Il est fait droit à cette demande sauf pour le certificat de travail dès lors qu’il n’est pas démontré par M. [Y] la nécessité d’une nouvelle remise de celui-ci.
En revanche, aucun élément ne permettant de présumer que la RATP va résister à la présente décision, il n’y a pas lieu d’ajouter une astreinte à cette obligation de remise.
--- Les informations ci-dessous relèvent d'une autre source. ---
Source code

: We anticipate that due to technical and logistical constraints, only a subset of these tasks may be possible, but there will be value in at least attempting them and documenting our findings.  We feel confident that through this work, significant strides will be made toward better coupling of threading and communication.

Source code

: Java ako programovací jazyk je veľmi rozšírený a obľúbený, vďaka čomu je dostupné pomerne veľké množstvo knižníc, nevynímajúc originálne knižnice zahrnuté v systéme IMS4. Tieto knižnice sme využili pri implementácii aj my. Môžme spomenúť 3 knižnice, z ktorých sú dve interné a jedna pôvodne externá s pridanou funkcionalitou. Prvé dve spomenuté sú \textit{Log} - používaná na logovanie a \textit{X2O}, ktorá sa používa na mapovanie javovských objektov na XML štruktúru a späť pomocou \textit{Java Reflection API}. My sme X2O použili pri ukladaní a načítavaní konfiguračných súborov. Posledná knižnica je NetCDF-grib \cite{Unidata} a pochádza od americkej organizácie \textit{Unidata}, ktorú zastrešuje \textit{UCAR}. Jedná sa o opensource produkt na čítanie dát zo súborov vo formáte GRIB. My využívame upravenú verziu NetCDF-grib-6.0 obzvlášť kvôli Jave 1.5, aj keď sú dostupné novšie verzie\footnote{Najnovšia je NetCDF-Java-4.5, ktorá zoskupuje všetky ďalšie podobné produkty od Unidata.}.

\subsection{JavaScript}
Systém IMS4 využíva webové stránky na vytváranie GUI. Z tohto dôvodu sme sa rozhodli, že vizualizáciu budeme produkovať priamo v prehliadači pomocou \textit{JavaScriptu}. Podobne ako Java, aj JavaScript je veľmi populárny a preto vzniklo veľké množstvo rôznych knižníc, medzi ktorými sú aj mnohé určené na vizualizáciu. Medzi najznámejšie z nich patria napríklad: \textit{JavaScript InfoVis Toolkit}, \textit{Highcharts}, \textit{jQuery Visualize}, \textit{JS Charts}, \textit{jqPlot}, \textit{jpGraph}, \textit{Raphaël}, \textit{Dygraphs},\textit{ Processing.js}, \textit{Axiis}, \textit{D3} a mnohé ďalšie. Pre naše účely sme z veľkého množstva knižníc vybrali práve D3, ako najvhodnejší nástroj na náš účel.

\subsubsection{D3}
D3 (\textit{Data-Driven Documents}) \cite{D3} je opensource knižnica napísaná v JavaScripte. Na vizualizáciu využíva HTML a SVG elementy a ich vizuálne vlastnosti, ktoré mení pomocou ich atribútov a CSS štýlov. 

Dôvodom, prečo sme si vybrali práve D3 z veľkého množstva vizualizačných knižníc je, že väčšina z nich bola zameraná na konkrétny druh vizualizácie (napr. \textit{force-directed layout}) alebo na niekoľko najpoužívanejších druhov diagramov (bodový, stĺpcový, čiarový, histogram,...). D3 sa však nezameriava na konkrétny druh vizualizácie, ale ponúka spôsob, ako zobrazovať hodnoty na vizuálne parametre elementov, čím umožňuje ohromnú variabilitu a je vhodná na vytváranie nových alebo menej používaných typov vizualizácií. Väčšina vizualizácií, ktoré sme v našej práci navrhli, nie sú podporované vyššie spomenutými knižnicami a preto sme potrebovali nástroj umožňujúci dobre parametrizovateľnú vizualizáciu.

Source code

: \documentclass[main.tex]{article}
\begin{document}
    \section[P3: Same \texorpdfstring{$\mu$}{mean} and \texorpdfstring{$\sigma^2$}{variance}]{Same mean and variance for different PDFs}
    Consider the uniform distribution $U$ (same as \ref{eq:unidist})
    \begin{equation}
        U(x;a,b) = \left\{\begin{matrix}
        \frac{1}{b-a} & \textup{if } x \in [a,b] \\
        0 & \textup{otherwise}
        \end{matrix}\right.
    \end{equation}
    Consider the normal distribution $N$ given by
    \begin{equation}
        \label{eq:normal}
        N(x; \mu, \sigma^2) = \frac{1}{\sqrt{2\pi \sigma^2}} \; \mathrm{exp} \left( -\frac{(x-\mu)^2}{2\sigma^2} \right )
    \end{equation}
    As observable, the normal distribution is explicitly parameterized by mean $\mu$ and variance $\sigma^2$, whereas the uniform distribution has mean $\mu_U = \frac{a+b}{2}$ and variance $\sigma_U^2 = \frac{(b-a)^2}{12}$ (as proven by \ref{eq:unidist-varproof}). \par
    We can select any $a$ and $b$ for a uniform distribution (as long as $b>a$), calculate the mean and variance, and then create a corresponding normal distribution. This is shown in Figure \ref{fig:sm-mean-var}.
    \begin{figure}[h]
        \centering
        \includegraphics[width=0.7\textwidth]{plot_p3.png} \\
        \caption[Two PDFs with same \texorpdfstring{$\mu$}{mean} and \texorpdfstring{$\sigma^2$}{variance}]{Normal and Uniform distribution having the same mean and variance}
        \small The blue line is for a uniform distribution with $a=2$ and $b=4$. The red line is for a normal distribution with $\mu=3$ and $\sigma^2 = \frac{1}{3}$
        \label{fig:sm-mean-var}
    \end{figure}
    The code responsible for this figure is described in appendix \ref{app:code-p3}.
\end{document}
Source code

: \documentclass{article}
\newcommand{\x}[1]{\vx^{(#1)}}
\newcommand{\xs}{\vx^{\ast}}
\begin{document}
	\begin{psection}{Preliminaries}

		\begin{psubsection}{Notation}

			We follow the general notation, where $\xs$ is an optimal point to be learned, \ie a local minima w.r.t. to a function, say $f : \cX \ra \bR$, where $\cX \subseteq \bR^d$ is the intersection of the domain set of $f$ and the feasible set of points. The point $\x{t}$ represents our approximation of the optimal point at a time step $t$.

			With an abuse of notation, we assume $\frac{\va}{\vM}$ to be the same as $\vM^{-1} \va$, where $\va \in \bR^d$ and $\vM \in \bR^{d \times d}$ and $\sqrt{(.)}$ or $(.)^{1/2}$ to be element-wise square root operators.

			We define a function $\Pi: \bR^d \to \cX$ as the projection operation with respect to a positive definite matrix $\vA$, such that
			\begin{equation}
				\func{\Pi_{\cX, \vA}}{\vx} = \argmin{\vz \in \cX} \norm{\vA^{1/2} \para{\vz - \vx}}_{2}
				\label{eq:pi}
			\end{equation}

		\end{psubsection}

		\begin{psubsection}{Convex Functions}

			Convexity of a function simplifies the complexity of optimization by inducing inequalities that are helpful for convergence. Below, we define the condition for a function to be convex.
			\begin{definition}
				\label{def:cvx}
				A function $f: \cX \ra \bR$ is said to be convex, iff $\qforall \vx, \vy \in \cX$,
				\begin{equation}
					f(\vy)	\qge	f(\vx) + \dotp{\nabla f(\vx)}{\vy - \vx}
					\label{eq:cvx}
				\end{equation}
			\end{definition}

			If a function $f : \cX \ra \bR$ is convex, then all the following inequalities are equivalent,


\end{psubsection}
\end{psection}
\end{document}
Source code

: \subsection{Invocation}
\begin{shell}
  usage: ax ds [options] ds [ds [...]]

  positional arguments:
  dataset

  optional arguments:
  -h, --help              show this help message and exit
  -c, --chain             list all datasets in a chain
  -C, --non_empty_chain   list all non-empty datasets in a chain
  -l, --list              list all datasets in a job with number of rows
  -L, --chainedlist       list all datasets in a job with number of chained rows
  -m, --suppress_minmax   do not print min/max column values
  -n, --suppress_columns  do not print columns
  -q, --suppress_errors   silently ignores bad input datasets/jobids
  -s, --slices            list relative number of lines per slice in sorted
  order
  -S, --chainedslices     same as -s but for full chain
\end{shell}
La demande d’astreinte est donc rejetée.
Sur les autres demandes
La RATP succombant, elle est condamnée aux dépens de la procédure de première instance et de la procédure d’appel en application de l’article 696 du code de procédure civile, le jugement étant infirmé sur ce chef.
Il paraît équitable de condamner la RATP à payer à M. [Y] la somme de 3 000 euros, sur le fondement de l’article 700 du code de procédure civile, pour la procédure d’appel.
PAR CES MOTIFS
Infirme le jugement en toutes ses dispositions.
Statuant à nouveau sur les chefs infirmés dans les limites de l’appel, et y ajoutant,
Dit que le licenciement de M. [Y] est sans cause réelle et sérieuse.
Condamne la RATP à payer à M. [Y] les sommes de:
— 4 538,70 euros à titre d’indemnité compensatrice de préavis;
— 453,87 euros au titre des congés payés afférents;
— 3 073,07 euros à titre d’indemnité légale de licenciement;
— 7 000 euros à titre d’indemnité pour licenciement sans cause réelle et sérieuse;
— 9 077,40 euros à titre de rappel de salaire;
— 907,74 euros au titre des congés payés afférents;
— 500 euros à titre de dommages-intérêts pour manquement de la RATP à son obligation de sécurité.
Ordonne le remboursement par la RATP à France travail des indemnités de chômage versées à M. [Y] entre le jour de la rupture du contrat de travail et le jour du jugement, dans la limite de six mois d’indemnités de chômage.
Ordonne à la RATP de remettre à M. [Y] des bulletins de paie conformes à la présente décision.
Rejette la demande d’astreinte.
Condamne la RATP à payer à M. [Y] la somme de 3 000 euros sur le fondement de l’article 700 du code de procédure civile pour la procédure d’appel.
Déboute les parties du surplus de leurs demandes.
Condamne la RATP aux dépens de la procédure de première instance et de la procédure d’appel.